Provided data START
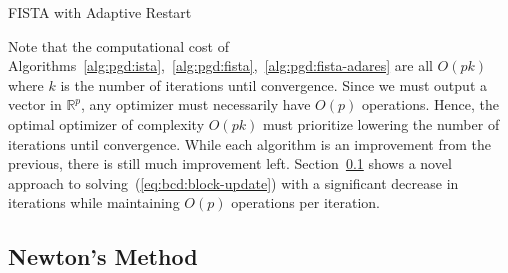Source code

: \documentclass[fontsize=11pt]{article}
\newcommand{\R}{\mathbb{R}}
\begin{document}
\begin{algorithm}
    \caption{FISTA with Adaptive Restart}\label{alg:pgd:fista-adares}
\end{algorithm}

Note that the computational cost of 
Algorithms~\ref{alg:pgd:ista},~\ref{alg:pgd:fista},~\ref{alg:pgd:fista-adares}
are all $O(p k)$ where $k$ is the number of iterations until convergence.
Since we must output a vector in $\R^p$, 
any optimizer must necessarily have $O(p)$ operations.
Hence, the optimal optimizer of complexity $O(pk)$ must prioritize lowering 
the number of iterations until convergence.
While each algorithm is an improvement from the previous,
there is still much improvement left.
Section~\ref{ssec:newton} shows a novel approach to solving~(\ref{eq:bcd:block-update})
with a significant decrease in iterations while maintaining $O(p)$ operations per iteration.


\subsection{Newton's Method}\label{ssec:newton}
\end{document}
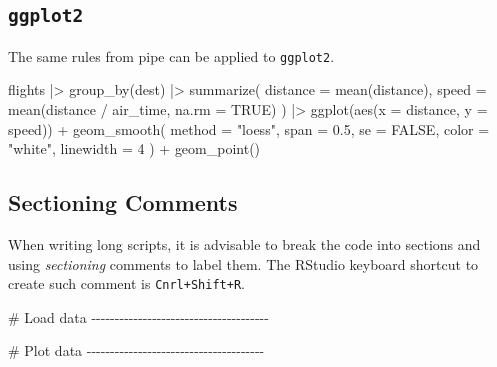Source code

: \documentclass[
  letterpaper,
  DIV=11,
  numbers=noendperiod]{scrreprt}
\newenvironment{Shaded}{\begin{snugshade}}{\end{snugshade}}
\newcommand{\AttributeTok}[1]{\textcolor[rgb]{0.40,0.45,0.13}{#1}}
\newcommand{\CommentTok}[1]{\textcolor[rgb]{0.37,0.37,0.37}{#1}}
\newcommand{\ConstantTok}[1]{\textcolor[rgb]{0.56,0.35,0.01}{#1}}
\newcommand{\DecValTok}[1]{\textcolor[rgb]{0.68,0.00,0.00}{#1}}
\newcommand{\FloatTok}[1]{\textcolor[rgb]{0.68,0.00,0.00}{#1}}
\newcommand{\FunctionTok}[1]{\textcolor[rgb]{0.28,0.35,0.67}{#1}}
\newcommand{\NormalTok}[1]{\textcolor[rgb]{0.00,0.23,0.31}{#1}}
\newcommand{\SpecialCharTok}[1]{\textcolor[rgb]{0.37,0.37,0.37}{#1}}
\newcommand{\StringTok}[1]{\textcolor[rgb]{0.13,0.47,0.30}{#1}}
\begin{document}
\subsection{\texorpdfstring{\texttt{ggplot2}}{ggplot2}}\label{ggplot2}

The same rules from pipe can be applied to \texttt{ggplot2}.

\begin{Shaded}
\begin{Highlighting}[]
\NormalTok{flights }\SpecialCharTok{|\textgreater{}} 
  \FunctionTok{group\_by}\NormalTok{(dest) }\SpecialCharTok{|\textgreater{}} 
  \FunctionTok{summarize}\NormalTok{(}
    \AttributeTok{distance =} \FunctionTok{mean}\NormalTok{(distance),}
    \AttributeTok{speed =} \FunctionTok{mean}\NormalTok{(distance }\SpecialCharTok{/}\NormalTok{ air\_time, }\AttributeTok{na.rm =} \ConstantTok{TRUE}\NormalTok{)}
\NormalTok{  ) }\SpecialCharTok{|\textgreater{}} 
  \FunctionTok{ggplot}\NormalTok{(}\FunctionTok{aes}\NormalTok{(}\AttributeTok{x =}\NormalTok{ distance, }\AttributeTok{y =}\NormalTok{ speed)) }\SpecialCharTok{+}
  \FunctionTok{geom\_smooth}\NormalTok{(}
    \AttributeTok{method =} \StringTok{"loess"}\NormalTok{,}
    \AttributeTok{span =} \FloatTok{0.5}\NormalTok{,}
    \AttributeTok{se =} \ConstantTok{FALSE}\NormalTok{, }
    \AttributeTok{color =} \StringTok{"white"}\NormalTok{, }
    \AttributeTok{linewidth =} \DecValTok{4}
\NormalTok{  ) }\SpecialCharTok{+}
  \FunctionTok{geom\_point}\NormalTok{()}
\end{Highlighting}
\end{Shaded}

\subsection{Sectioning Comments}\label{sectioning-comments}

When writing long scripts, it is advisable to break the code into
sections and using \emph{sectioning} comments to label them. The RStudio
keyboard shortcut to create such comment is \texttt{Cnrl+Shift+R}.

\begin{Shaded}
\begin{Highlighting}[]
\CommentTok{\# Load data {-}{-}{-}{-}{-}{-}{-}{-}{-}{-}{-}{-}{-}{-}{-}{-}{-}{-}{-}{-}{-}{-}{-}{-}{-}{-}{-}{-}{-}{-}{-}{-}{-}{-}{-}{-}{-}{-}}

\CommentTok{\# Plot data {-}{-}{-}{-}{-}{-}{-}{-}{-}{-}{-}{-}{-}{-}{-}{-}{-}{-}{-}{-}{-}{-}{-}{-}{-}{-}{-}{-}{-}{-}{-}{-}{-}{-}{-}{-}{-}{-}}
\end{Highlighting}
\end{Shaded}
\end{document}
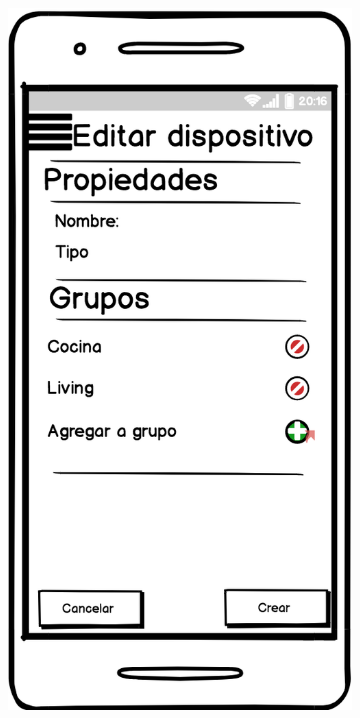 \begin{figure}[H]
\begin{subfigure}[b]{0.20\textwidth}
    \label{fig:balsamiq}
  \end{subfigure}
  \begin{subfigure}[b]{0.20\textwidth}
    \includegraphics[width=\textwidth, keepaspectratio]{images/balsamiq06}

\end{subfigure}
\end{figure}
Provided data END
### [Task objective]
All of the records above should be reproduced exactly, with the pictures left out.

### [Completed task]
Source code

: \documentclass[fontsize=11pt]{article}
\newcommand{\R}{\mathbb{R}}
\begin{document}
\begin{algorithm}
    \caption{FISTA with Adaptive Restart}\label{alg:pgd:fista-adares}
\end{algorithm}

Note that the computational cost of 
Algorithms~\ref{alg:pgd:ista},~\ref{alg:pgd:fista},~\ref{alg:pgd:fista-adares}
are all $O(p k)$ where $k$ is the number of iterations until convergence.
Since we must output a vector in $\R^p$, 
any optimizer must necessarily have $O(p)$ operations.
Hence, the optimal optimizer of complexity $O(pk)$ must prioritize lowering 
the number of iterations until convergence.
While each algorithm is an improvement from the previous,
there is still much improvement left.
Section~\ref{ssec:newton} shows a novel approach to solving~(\ref{eq:bcd:block-update})
with a significant decrease in iterations while maintaining $O(p)$ operations per iteration.


\subsection{Newton's Method}\label{ssec:newton}
\end{document}
Source code

: \documentclass[
  letterpaper,
  DIV=11,
  numbers=noendperiod]{scrreprt}
\newenvironment{Shaded}{\begin{snugshade}}{\end{snugshade}}
\newcommand{\AttributeTok}[1]{\textcolor[rgb]{0.40,0.45,0.13}{#1}}
\newcommand{\CommentTok}[1]{\textcolor[rgb]{0.37,0.37,0.37}{#1}}
\newcommand{\ConstantTok}[1]{\textcolor[rgb]{0.56,0.35,0.01}{#1}}
\newcommand{\DecValTok}[1]{\textcolor[rgb]{0.68,0.00,0.00}{#1}}
\newcommand{\FloatTok}[1]{\textcolor[rgb]{0.68,0.00,0.00}{#1}}
\newcommand{\FunctionTok}[1]{\textcolor[rgb]{0.28,0.35,0.67}{#1}}
\newcommand{\NormalTok}[1]{\textcolor[rgb]{0.00,0.23,0.31}{#1}}
\newcommand{\SpecialCharTok}[1]{\textcolor[rgb]{0.37,0.37,0.37}{#1}}
\newcommand{\StringTok}[1]{\textcolor[rgb]{0.13,0.47,0.30}{#1}}
\begin{document}
\subsection{\texorpdfstring{\texttt{ggplot2}}{ggplot2}}\label{ggplot2}

The same rules from pipe can be applied to \texttt{ggplot2}.

\begin{Shaded}
\begin{Highlighting}[]
\NormalTok{flights }\SpecialCharTok{|\textgreater{}} 
  \FunctionTok{group\_by}\NormalTok{(dest) }\SpecialCharTok{|\textgreater{}} 
  \FunctionTok{summarize}\NormalTok{(}
    \AttributeTok{distance =} \FunctionTok{mean}\NormalTok{(distance),}
    \AttributeTok{speed =} \FunctionTok{mean}\NormalTok{(distance }\SpecialCharTok{/}\NormalTok{ air\_time, }\AttributeTok{na.rm =} \ConstantTok{TRUE}\NormalTok{)}
\NormalTok{  ) }\SpecialCharTok{|\textgreater{}} 
  \FunctionTok{ggplot}\NormalTok{(}\FunctionTok{aes}\NormalTok{(}\AttributeTok{x =}\NormalTok{ distance, }\AttributeTok{y =}\NormalTok{ speed)) }\SpecialCharTok{+}
  \FunctionTok{geom\_smooth}\NormalTok{(}
    \AttributeTok{method =} \StringTok{"loess"}\NormalTok{,}
    \AttributeTok{span =} \FloatTok{0.5}\NormalTok{,}
    \AttributeTok{se =} \ConstantTok{FALSE}\NormalTok{, }
    \AttributeTok{color =} \StringTok{"white"}\NormalTok{, }
    \AttributeTok{linewidth =} \DecValTok{4}
\NormalTok{  ) }\SpecialCharTok{+}
  \FunctionTok{geom\_point}\NormalTok{()}
\end{Highlighting}
\end{Shaded}

\subsection{Sectioning Comments}\label{sectioning-comments}

When writing long scripts, it is advisable to break the code into
sections and using \emph{sectioning} comments to label them. The RStudio
keyboard shortcut to create such comment is \texttt{Cnrl+Shift+R}.

\begin{Shaded}
\begin{Highlighting}[]
\CommentTok{\# Load data {-}{-}{-}{-}{-}{-}{-}{-}{-}{-}{-}{-}{-}{-}{-}{-}{-}{-}{-}{-}{-}{-}{-}{-}{-}{-}{-}{-}{-}{-}{-}{-}{-}{-}{-}{-}{-}{-}}

\CommentTok{\# Plot data {-}{-}{-}{-}{-}{-}{-}{-}{-}{-}{-}{-}{-}{-}{-}{-}{-}{-}{-}{-}{-}{-}{-}{-}{-}{-}{-}{-}{-}{-}{-}{-}{-}{-}{-}{-}{-}{-}}
\end{Highlighting}
\end{Shaded}
\end{document}
 \begin{figure}[H]
\begin{subfigure}[b]{0.20\textwidth}
    \label{fig:balsamiq}
  \end{subfigure}
  \begin{subfigure}[b]{0.20\textwidth}
    \includegraphics[width=\textwidth, keepaspectratio]{images/balsamiq06}

\end{subfigure}
\end{figure}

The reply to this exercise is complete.